Девочка и вправду была хороша – тоненькая, но какая-то крепенькая, сильно загорелая, синеглазая, с легкими пепельными короткими кудрями. Чуть прихрамывая, она принесла на стол чашки, печенье и фрукты. И так же важно удалилась опять на кухню.

– За орехами, – объяснила она.

– Чудная какая! – похвалила я ребенка. – Не жалеешь, что уехала? – спросила я Еву.

Она покачала головой:

– Ни минуты, да и потом, ты же видишь. – Она кивнула в сторону летней кухни.

Кстати, девочка называла ее Евой. Просто Евой и на ты.

Вот так. И какая в принципе разница, кто кому кем приходится и кто кого как называет. Разве дело в этом? Дело совсем в другом. И мы с вами это знаем наверняка. И меня посетила мысль, что я вижу перед собой довольно редкое явление – двух абсолютно счастливых людей. Что и требовалось доказать.

Симка-Симона

Эта безумная Симка появилась в нашем доме спустя года три после всеобщего заселения. Кооператив наш был блатной и престижный, в хорошем тихом месте, у большого старинного и, естественно, заброшенного парка – бывшей графской усадьбы.

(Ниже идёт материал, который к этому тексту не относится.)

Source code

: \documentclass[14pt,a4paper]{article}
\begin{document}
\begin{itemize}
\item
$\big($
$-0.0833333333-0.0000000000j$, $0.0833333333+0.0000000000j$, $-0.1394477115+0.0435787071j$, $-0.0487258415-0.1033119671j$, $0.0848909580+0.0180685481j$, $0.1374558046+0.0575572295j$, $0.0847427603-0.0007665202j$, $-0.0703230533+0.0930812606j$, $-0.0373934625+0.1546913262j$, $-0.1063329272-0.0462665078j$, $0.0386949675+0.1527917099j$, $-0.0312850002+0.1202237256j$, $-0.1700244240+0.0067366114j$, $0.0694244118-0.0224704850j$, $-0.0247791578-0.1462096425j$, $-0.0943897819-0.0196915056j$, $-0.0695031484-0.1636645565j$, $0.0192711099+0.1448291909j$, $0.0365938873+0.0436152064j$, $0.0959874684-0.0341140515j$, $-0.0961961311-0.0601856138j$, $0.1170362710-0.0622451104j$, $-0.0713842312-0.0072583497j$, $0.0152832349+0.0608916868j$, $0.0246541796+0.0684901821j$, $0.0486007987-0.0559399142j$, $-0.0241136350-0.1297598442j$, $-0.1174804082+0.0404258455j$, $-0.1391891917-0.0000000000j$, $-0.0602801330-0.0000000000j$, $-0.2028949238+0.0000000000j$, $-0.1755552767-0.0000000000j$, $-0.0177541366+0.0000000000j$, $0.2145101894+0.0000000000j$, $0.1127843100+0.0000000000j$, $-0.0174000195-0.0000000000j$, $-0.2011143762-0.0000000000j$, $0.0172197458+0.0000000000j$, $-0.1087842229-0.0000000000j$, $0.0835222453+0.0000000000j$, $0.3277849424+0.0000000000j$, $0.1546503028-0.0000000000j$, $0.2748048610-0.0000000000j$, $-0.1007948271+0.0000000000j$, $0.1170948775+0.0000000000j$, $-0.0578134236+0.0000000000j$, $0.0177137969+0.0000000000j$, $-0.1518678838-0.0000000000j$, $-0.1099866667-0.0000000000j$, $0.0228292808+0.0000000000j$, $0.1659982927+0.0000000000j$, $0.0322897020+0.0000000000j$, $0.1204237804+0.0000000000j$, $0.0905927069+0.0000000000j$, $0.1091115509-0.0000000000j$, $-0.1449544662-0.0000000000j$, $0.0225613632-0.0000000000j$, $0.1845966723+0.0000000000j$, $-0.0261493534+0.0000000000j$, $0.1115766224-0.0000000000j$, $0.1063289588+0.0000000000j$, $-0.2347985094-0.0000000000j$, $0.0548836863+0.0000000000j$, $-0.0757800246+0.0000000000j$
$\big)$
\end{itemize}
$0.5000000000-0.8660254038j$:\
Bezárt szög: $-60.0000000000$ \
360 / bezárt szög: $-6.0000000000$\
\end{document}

Контингент в основном был достаточно однороден – молодые ребята с маленькими детьми из вполне обеспеченных и приличных семей. Квартиры были построены нашими родителями, по горло насытившимися житьем с молодыми и их появившимися детьми. Трем поколениям вместе было уже трудновато. Да и дело это было вполне доступное и несложное в те годы – не чета времени нынешнему, когда отделить уже взрослых детей для основной массы обычного люда стало делом недоступным и даже фантастическим.

Мы были молодыми и счастливыми, слегка одуревшими от свалившегося на нас счастья – просторные кухни, собственные спальни, отдельные детские, а главное – полная самостийность и свобода. Часов до трех ночи хлопали двери – мы бегали в гости друг к другу. По любому поводу – посмотреть обои, новую детскую кушетку, только что купленные шторы, хотя и повод особенно не был нужен – просто расслабиться, потрепаться, перекурить очередную сплетню – сил на все это тогда еще было предостаточно. Дружили все и со всеми, это потом, спустя некоторое время, начались интриги и сплетни, кто-то с кем-то переругался, кто-то перестал общаться, поняв, что есть просто чужие тебе люди. В общем, после этих дрязг и распрей все постепенно встало на свои места, и уже образовались прочные дружеские союзы по интересам и общности духа. Словом, те, что скорее всего до конца жизни.